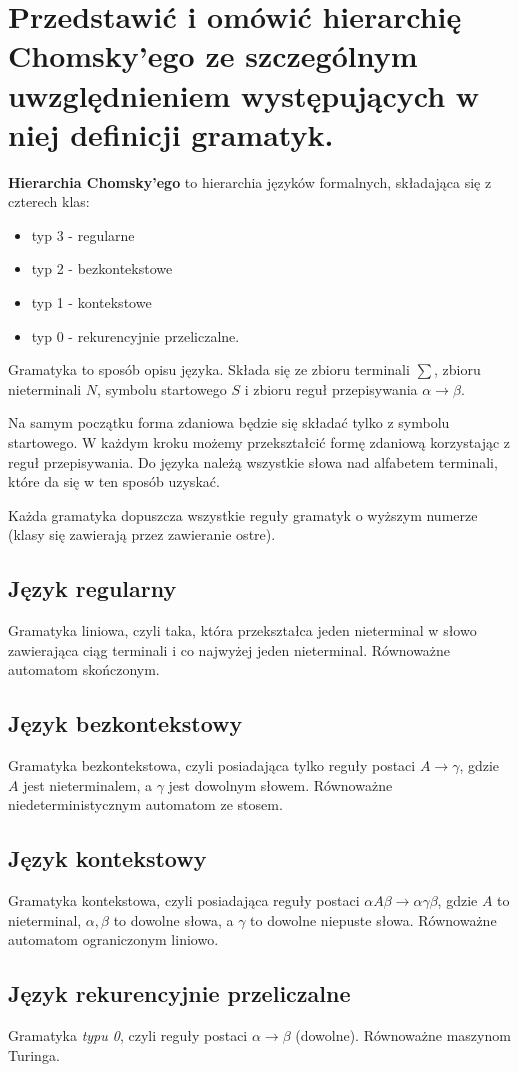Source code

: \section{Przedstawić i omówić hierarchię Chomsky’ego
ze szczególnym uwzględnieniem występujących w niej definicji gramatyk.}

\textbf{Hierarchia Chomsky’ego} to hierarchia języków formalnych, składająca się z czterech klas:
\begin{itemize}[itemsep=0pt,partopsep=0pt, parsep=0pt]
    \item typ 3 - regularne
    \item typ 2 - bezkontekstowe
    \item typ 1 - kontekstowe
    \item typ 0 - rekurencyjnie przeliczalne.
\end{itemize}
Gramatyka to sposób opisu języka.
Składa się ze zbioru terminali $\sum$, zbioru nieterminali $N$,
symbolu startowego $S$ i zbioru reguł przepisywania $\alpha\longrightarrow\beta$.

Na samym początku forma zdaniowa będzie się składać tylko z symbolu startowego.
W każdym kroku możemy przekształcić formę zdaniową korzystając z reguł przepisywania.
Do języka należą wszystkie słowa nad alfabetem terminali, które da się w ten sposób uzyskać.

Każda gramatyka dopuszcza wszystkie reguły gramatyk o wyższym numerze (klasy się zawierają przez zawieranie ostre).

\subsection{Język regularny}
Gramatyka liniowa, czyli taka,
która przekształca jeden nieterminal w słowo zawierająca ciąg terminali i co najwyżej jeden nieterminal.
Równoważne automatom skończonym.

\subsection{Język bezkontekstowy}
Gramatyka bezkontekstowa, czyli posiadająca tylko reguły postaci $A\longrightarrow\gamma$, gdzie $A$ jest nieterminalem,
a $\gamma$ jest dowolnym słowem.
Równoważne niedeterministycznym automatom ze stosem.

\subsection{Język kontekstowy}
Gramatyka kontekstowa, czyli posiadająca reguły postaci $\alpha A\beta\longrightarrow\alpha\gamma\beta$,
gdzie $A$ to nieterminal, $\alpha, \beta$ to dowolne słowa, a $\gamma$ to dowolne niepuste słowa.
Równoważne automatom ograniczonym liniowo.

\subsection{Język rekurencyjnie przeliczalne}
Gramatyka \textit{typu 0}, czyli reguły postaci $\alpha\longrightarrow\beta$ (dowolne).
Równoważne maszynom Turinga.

### [What is required]
At the line containing "która przekształca jeden", start transcribing exactly, and continue through the last line of the listing. Stop there and add nothing.

### [Solution]
która przekształca jeden nieterminal w słowo zawierająca ciąg terminali i co najwyżej jeden nieterminal.
Równoważne automatom skończonym.

\subsection{Język bezkontekstowy}
Gramatyka bezkontekstowa, czyli posiadająca tylko reguły postaci $A\longrightarrow\gamma$, gdzie $A$ jest nieterminalem,
a $\gamma$ jest dowolnym słowem.
Równoważne niedeterministycznym automatom ze stosem.

\subsection{Język kontekstowy}
Gramatyka kontekstowa, czyli posiadająca reguły postaci $\alpha A\beta\longrightarrow\alpha\gamma\beta$,
gdzie $A$ to nieterminal, $\alpha, \beta$ to dowolne słowa, a $\gamma$ to dowolne niepuste słowa.
Równoważne automatom ograniczonym liniowo.

\subsection{Język rekurencyjnie przeliczalne}
Gramatyka \textit{typu 0}, czyli reguły postaci $\alpha\longrightarrow\beta$ (dowolne).
Równoważne maszynom Turinga.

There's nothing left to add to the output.